TASK OBJECTIVE ▸ Which lines in the data contain the word "Clean"? Please copy each of them.

RECORDS TO USE ▸
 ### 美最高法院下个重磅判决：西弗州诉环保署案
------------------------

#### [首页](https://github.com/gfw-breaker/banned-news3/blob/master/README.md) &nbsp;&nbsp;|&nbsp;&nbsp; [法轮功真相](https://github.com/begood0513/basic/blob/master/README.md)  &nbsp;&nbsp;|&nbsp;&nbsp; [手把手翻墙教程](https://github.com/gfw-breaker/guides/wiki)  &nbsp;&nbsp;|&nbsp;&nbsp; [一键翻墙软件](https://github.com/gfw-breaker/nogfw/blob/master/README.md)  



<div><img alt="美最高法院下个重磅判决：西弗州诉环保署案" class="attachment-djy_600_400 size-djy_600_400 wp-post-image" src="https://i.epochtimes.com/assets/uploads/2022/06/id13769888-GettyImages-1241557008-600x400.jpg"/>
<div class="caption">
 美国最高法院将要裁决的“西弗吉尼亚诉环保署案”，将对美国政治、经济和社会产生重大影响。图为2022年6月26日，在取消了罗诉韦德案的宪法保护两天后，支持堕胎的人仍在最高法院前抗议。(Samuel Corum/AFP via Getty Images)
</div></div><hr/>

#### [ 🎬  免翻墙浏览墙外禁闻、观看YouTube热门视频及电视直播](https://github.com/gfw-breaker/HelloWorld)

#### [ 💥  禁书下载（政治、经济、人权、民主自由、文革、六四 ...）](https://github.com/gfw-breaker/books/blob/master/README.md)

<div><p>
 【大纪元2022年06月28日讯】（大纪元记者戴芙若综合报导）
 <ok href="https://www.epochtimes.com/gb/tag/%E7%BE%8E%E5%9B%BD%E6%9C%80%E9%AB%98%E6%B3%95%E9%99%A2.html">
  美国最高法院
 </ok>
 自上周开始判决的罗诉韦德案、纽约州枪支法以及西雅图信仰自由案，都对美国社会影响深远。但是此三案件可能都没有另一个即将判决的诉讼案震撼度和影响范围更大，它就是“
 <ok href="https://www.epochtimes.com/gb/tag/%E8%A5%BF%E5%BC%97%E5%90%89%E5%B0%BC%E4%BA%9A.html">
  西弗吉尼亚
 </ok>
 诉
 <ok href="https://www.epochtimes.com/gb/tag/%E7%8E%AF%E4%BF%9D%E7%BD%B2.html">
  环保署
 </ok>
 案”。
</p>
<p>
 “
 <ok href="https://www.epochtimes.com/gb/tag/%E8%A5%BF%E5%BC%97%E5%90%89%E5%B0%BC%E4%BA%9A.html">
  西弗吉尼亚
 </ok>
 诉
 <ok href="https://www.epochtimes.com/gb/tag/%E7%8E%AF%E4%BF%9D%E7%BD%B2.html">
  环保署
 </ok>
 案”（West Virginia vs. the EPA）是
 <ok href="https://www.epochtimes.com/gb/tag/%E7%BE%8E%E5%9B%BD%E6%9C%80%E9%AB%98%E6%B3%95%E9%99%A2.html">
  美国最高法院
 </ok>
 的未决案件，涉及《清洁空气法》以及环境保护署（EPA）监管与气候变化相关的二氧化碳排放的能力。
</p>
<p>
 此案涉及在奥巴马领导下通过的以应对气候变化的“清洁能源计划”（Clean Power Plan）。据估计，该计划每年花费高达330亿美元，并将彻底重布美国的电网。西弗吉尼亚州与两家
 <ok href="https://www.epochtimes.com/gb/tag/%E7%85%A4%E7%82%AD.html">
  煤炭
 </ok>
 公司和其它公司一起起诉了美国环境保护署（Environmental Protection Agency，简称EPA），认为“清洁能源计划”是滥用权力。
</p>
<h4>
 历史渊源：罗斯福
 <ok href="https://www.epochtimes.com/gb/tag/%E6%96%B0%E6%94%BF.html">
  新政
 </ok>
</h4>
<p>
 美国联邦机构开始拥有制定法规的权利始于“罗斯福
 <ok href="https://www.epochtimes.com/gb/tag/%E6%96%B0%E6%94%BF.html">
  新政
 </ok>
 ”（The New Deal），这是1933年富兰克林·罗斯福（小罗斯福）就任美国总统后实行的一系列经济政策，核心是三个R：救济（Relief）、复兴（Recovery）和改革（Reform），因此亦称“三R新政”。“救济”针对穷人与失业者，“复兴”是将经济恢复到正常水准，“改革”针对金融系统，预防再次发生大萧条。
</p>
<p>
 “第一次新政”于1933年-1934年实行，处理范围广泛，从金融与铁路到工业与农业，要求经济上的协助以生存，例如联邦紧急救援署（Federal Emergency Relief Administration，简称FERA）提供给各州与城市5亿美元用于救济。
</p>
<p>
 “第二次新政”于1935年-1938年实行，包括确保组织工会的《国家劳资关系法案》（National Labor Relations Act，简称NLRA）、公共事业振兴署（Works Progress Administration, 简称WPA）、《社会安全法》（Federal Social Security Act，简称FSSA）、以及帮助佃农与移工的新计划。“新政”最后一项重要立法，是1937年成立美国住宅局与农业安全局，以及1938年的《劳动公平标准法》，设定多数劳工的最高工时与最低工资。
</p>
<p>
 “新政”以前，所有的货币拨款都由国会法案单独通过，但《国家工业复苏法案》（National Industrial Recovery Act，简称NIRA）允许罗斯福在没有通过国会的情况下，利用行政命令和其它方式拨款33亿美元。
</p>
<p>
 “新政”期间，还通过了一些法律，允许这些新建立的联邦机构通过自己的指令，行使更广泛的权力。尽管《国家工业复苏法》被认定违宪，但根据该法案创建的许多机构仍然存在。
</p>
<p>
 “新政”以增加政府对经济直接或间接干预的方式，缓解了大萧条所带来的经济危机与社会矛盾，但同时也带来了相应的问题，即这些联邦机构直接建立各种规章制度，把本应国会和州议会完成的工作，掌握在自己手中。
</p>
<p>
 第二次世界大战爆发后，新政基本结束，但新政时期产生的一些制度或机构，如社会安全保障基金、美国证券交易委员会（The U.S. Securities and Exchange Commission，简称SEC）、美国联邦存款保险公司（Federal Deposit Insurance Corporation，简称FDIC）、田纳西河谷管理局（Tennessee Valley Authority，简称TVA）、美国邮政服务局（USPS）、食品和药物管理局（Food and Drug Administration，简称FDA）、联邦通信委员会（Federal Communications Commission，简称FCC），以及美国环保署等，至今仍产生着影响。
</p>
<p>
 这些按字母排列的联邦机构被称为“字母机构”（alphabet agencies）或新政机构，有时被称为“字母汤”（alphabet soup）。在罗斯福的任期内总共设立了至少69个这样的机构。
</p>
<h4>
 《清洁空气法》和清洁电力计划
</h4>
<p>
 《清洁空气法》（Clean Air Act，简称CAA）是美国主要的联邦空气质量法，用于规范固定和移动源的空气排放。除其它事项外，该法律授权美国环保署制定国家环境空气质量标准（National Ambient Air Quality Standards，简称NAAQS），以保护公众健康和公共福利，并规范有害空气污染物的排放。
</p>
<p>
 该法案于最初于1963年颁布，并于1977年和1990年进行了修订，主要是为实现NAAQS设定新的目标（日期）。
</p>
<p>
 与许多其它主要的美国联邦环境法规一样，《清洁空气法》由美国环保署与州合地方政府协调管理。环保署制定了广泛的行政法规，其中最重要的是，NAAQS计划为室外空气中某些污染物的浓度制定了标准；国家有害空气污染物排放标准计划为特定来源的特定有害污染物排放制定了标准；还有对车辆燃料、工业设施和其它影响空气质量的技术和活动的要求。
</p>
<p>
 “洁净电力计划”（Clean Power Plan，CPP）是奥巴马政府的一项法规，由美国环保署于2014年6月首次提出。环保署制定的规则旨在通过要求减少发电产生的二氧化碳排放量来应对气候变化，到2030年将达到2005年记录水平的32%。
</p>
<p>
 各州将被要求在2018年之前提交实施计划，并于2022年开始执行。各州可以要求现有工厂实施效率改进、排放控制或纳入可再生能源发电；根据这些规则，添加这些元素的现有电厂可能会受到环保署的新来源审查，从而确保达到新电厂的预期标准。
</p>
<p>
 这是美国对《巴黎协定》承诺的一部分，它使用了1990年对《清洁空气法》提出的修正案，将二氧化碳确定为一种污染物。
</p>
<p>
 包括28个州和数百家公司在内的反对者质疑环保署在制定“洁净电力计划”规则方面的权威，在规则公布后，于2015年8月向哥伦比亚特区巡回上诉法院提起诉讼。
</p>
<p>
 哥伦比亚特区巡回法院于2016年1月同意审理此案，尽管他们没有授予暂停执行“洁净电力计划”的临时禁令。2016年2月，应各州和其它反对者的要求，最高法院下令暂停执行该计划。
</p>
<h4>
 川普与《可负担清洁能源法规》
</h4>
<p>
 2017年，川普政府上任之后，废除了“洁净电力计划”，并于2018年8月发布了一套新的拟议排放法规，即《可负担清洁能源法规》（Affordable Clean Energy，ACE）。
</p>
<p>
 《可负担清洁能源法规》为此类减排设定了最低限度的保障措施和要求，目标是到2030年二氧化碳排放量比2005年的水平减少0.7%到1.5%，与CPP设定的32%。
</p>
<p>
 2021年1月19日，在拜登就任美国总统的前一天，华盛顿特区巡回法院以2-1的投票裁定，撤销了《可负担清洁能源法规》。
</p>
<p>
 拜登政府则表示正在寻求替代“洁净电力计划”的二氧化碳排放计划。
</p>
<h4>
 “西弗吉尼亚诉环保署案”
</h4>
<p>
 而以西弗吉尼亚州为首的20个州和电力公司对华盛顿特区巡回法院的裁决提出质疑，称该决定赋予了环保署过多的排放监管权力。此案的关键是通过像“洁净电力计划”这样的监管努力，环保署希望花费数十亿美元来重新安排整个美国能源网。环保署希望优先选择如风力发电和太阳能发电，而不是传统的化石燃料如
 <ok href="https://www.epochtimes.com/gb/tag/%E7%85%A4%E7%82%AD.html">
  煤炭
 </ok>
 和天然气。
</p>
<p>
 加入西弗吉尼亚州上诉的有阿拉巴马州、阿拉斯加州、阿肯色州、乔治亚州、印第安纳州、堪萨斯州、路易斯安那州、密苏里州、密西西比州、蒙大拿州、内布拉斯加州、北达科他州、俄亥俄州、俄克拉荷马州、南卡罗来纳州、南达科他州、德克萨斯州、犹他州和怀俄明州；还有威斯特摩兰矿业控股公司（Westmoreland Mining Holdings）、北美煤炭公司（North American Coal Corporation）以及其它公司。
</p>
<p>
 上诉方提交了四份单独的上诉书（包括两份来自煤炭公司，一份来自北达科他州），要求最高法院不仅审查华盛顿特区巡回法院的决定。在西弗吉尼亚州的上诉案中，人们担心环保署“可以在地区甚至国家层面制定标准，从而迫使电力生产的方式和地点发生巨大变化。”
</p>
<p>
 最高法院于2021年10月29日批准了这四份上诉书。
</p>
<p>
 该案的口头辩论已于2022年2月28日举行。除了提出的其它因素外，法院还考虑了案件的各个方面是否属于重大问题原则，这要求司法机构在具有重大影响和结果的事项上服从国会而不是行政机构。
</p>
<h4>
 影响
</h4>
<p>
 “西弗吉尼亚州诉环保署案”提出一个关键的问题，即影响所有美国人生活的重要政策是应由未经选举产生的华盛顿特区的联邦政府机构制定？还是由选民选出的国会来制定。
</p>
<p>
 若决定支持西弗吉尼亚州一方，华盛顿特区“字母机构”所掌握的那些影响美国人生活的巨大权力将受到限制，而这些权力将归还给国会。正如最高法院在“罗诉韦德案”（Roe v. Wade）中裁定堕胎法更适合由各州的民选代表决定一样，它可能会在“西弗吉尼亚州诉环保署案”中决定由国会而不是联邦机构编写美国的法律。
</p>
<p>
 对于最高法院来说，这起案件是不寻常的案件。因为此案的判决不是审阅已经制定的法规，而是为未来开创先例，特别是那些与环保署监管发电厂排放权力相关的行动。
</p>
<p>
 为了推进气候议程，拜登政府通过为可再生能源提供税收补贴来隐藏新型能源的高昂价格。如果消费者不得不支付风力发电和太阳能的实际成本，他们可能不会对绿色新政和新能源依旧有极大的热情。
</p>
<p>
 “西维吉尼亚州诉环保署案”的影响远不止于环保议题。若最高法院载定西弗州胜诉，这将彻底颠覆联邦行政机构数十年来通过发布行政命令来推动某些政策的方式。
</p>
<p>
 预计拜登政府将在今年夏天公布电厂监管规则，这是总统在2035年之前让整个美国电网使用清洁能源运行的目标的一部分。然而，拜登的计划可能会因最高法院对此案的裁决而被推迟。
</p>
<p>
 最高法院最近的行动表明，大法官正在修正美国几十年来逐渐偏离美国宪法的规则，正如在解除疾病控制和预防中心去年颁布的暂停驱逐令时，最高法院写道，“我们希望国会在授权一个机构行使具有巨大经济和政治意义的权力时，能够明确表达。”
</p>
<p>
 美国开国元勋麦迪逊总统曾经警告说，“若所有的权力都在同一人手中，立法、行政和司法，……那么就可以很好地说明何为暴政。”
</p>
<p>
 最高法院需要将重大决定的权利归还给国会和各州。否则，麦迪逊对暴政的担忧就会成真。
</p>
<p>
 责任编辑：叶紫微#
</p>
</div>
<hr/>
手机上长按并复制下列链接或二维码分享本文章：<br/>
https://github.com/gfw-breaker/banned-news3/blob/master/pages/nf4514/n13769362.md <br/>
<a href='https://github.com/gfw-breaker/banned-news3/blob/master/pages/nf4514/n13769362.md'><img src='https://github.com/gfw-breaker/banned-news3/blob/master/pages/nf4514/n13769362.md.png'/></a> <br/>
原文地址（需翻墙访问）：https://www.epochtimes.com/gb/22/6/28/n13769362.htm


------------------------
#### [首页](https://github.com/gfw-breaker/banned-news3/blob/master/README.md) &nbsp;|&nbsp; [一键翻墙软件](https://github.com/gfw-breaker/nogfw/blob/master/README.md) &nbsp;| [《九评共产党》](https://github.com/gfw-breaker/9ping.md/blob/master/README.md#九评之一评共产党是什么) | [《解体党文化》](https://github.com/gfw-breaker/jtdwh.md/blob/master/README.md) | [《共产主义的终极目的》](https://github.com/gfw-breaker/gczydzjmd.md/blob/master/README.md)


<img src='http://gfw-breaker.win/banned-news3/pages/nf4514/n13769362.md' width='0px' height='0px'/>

ANSWER BELOW ▸
 此案涉及在奥巴马领导下通过的以应对气候变化的“清洁能源计划”（Clean Power Plan）。据估计，该计划每年花费高达330亿美元，并将彻底重布美国的电网。西弗吉尼亚州与两家
 《清洁空气法》（Clean Air Act，简称CAA）是美国主要的联邦空气质量法，用于规范固定和移动源的空气排放。除其它事项外，该法律授权美国环保署制定国家环境空气质量标准（National Ambient Air Quality Standards，简称NAAQS），以保护公众健康和公共福利，并规范有害空气污染物的排放。
 “洁净电力计划”（Clean Power Plan，CPP）是奥巴马政府的一项法规，由美国环保署于2014年6月首次提出。环保署制定的规则旨在通过要求减少发电产生的二氧化碳排放量来应对气候变化，到2030年将达到2005年记录水平的32%。
 2017年，川普政府上任之后，废除了“洁净电力计划”，并于2018年8月发布了一套新的拟议排放法规，即《可负担清洁能源法规》（Affordable Clean Energy，ACE）。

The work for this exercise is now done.